Please show every line from the entries that carries the word "help".

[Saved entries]
..............................
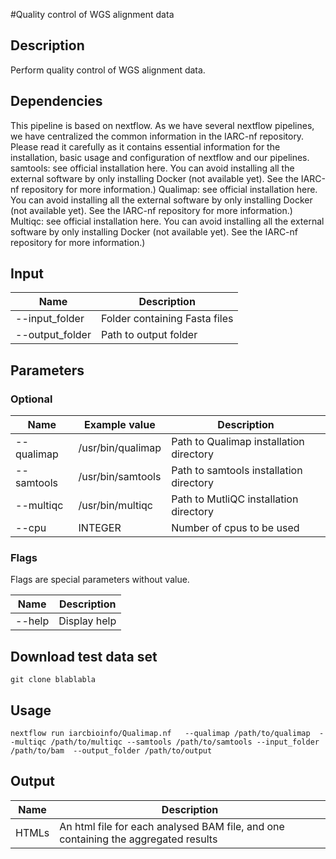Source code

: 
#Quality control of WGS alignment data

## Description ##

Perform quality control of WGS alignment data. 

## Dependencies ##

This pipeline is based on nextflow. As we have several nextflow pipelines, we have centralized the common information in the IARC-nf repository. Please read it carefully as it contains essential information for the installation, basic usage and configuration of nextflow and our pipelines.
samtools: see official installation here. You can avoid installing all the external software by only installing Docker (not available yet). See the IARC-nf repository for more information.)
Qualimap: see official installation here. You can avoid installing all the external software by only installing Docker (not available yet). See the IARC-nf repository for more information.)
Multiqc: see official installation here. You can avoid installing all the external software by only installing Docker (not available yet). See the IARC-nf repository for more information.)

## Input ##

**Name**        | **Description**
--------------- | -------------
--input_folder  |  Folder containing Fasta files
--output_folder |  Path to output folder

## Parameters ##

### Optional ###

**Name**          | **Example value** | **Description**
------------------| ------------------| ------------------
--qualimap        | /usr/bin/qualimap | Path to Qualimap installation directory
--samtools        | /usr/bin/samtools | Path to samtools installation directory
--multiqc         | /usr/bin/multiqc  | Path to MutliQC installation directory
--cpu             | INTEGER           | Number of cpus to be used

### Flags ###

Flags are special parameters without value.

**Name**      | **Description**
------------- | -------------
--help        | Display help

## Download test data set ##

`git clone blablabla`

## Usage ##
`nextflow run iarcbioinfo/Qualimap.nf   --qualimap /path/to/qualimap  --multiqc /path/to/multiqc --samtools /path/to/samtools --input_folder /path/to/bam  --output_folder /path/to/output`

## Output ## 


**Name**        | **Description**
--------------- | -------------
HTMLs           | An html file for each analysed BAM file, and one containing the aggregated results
..............................
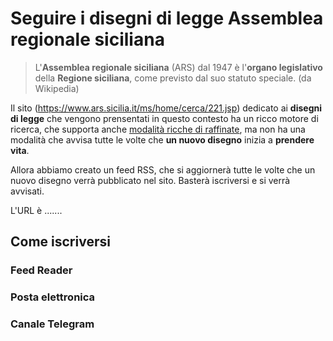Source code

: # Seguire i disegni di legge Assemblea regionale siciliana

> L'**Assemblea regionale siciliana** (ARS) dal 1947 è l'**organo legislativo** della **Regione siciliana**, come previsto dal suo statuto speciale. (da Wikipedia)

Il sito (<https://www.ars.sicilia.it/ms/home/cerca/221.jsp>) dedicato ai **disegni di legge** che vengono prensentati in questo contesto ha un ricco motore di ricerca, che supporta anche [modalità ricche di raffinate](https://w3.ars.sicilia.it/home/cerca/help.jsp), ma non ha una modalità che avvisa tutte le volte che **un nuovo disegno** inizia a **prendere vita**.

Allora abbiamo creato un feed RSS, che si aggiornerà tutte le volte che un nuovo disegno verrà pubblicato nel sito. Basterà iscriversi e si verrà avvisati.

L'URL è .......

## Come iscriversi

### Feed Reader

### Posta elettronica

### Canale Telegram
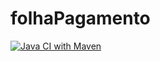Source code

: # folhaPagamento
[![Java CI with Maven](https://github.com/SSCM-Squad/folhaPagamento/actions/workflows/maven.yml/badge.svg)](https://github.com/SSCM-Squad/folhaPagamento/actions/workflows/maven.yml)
..............................
- _EXERCISE RESULT_
--help        | Display help
Il sito (<https://www.ars.sicilia.it/ms/home/cerca/221.jsp>) dedicato ai **disegni di legge** che vengono prensentati in questo contesto ha un ricco motore di ricerca, che supporta anche [modalità ricche di raffinate](https://w3.ars.sicilia.it/home/cerca/help.jsp), ma non ha una modalità che avvisa tutte le volte che **un nuovo disegno** inizia a **prendere vita**.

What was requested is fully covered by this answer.